222 A.3d 1173
Pa. Super. Ct.2019Background
- On August 29, 2014, Farese's convertible was rear-ended by a Venturi work van driven by Robinson; parties stipulated to defendants' negligence and that Farese was not comparatively negligent, so the jury trial was limited to damages.
- Farese claimed significant neck, back, and head injuries (including C6-7 disc herniation and L4-5 annular tear), treated by multiple specialists; MRIs and several medical experts were presented.
- Appellants moved to exclude cumulative expert testimony (Dr. Shah) but the court allowed neuroradiologist Dr. Shaer to testify; the defense ultimately rested without calling its own announced expert, Dr. Harris.
- During opening and closing, plaintiff's counsel made strongly worded, character‑attacking remarks (including implications about defendants’ valuation of human life and litigation costs); the court repeatedly sustained objections, admonished counsel, offered and gave curative instructions, and invited defense to draft a curative charge (which defense did not provide).
- Jury awarded $2,579,000 (including $900,000 future medical, $1,248,000 non‑economic, $416,000 consortium); trial court denied motions for new trial/remittitur; defendants appealed raising four principal challenges to the damages verdict.
Issues
| Issue | Plaintiff's Argument (Farese) | Defendant's Argument (Robinson/Venturi) | Held |
|---|---|---|---|
| 1) Whether inflammatory opening/closing remarks required a new trial | Remarks were proper advocacy; court cured any prejudice with immediate admonitions, pre‑summation warning, and offers to craft curative instructions; defendants waived some objections by not pressing for mistrial/curative language | Remarks injected punitive considerations and improperly appealed to passion/prejudice, warranting mistrial or new trial | Affirmed: no abuse.
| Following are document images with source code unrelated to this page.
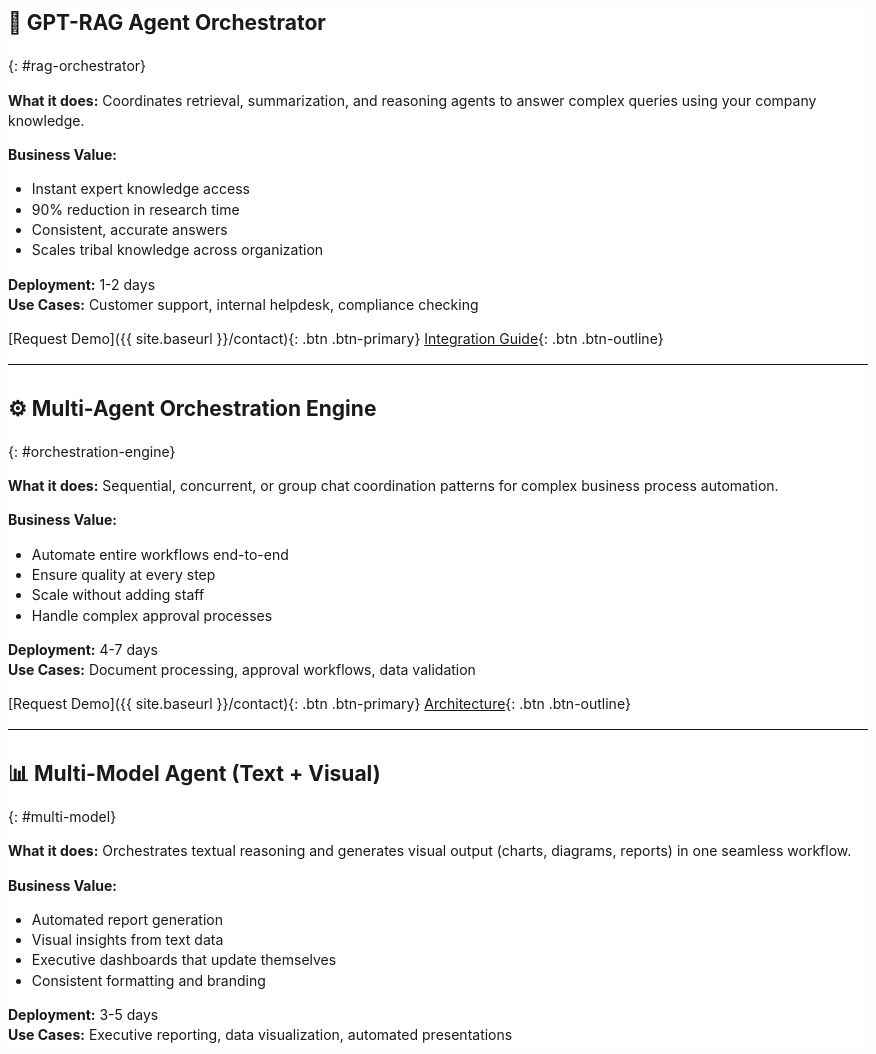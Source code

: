 
## 🧠 GPT-RAG Agent Orchestrator
{: #rag-orchestrator}

**What it does:** Coordinates retrieval, summarization, and reasoning agents to answer complex queries using your company knowledge.

**Business Value:**
- Instant expert knowledge access
- 90% reduction in research time
- Consistent, accurate answers
- Scales tribal knowledge across organization

**Deployment:** 1-2 days  
**Use Cases:** Customer support, internal helpdesk, compliance checking

[Request Demo]({{ site.baseurl }}/contact){: .btn .btn-primary} [Integration Guide](#){: .btn .btn-outline}

---

## ⚙️ Multi-Agent Orchestration Engine
{: #orchestration-engine}

**What it does:** Sequential, concurrent, or group chat coordination patterns for complex business process automation.

**Business Value:**
- Automate entire workflows end-to-end
- Ensure quality at every step
- Scale without adding staff
- Handle complex approval processes

**Deployment:** 4-7 days  
**Use Cases:** Document processing, approval workflows, data validation

[Request Demo]({{ site.baseurl }}/contact){: .btn .btn-primary} [Architecture](#){: .btn .btn-outline}

---

## 📊 Multi-Model Agent (Text + Visual)
{: #multi-model}

**What it does:** Orchestrates textual reasoning and generates visual output (charts, diagrams, reports) in one seamless workflow.

**Business Value:**
- Automated report generation
- Visual insights from text data
- Executive dashboards that update themselves
- Consistent formatting and branding

**Deployment:** 3-5 days  
**Use Cases:** Executive reporting, data visualization, automated presentations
Court promptly cured remarks, defendants waived further relief by failing to press for mistrial or provide curative instruction, and jury was instructed to avoid bias. |
| 2) Whether admission of multiple medical experts was unfairly cumulative | Expert testimony (notably neuroradiologist Shaer) was noncumulative because of specialized imaging expertise; the court excluded one potentially duplicative witness and controlled scope | Allowing multiple physicians to opine on same MRI was cumulative and prejudicial under Pa. R.E. 403 | Affirmed: trial court did not abuse discretion; Shaer’s neuroradiology specialization differentiated his testimony. |
| 3) Whether future medical awards must be reduced under MVFRL §1797 cost‑containment | §1797 does not apply to speculative future medical expenses payable in the future; reduction would risk denying recovery now and is inconsistent with precedent and persuasive federal decisions | Future medical awards should be molded to 110% of Medicare/usual & customary as required by §1797 | Affirmed: §1797 does not apply to future medical expense awards; trial court did not err denying reduction. |
| 4) Whether the verdict (including consortium award) was excessive or the product of passion/prejudice | Damages supported by Pa.R.C.P. 223.3 factors and abundant evidence on severity, permanency, treatment, pain, pre‑injury health, and consortium; jury has wide discretion | Verdict is shockingly excessive and resulted from passion, prejudice, and improper argument | Affirmed: award not grossly excessive or shocking; supported by evidence and proper jury instructions; consortium award within jury discretion. |
Key Cases Cited
- ACE American Insurance Co. v. Underwriters at Lloyds and Cos., 939 A.2d 935 (Pa. Super. 2007) (standard of review for denial of new trial/abuse of discretion).
- Young v. Washington Hospital, 761 A.2d 559 (Pa. Super. 2000) (trial judge must take affirmative steps to cure improper remarks).
- Commonwealth v. Cash, 137 A.3d 1262 (Pa. 2016) (jurors presumed to follow court instructions).
- McMillen v. 84 Lumber, Inc., 649 A.2d 932 (Pa. 1994) (failure to move for mistrial/new trial waives appellate relief).
- Nobles v. Staples, Inc., 150 A.3d 110 (Pa. Super. 2016) (admission of expert testimony reviewed for abuse of discretion).
- Rettger v. UPMC Shadyside, 991 A.2d 915 (Pa. Super. 2010) (court controls scope of expert examination; Pa. R.E. 403/611 authority).
- Pittsburgh Neurosurgery Assocs. v. Danner, 733 A.2d 1279 (Pa. Super. 1999) (discusses admissibility of unpaid medical bills and cost‑containment context).
- Tindall v. Friedman, 970 A.2d 1159 (Pa. Super. 2009) (standard on excessiveness and consortium damages).
- Mader v. Duquesne Light Co., 199 A.3d 1258 (Pa. Super. 2018) (jury’s fact‑finding role on future medical expenses; limits on trial court altering jury awards).
- Neal v. Bavarian Motors, Inc., 882 A.2d 1022 (Pa. Super. 2005) (appellate court will not alter award if record supports it).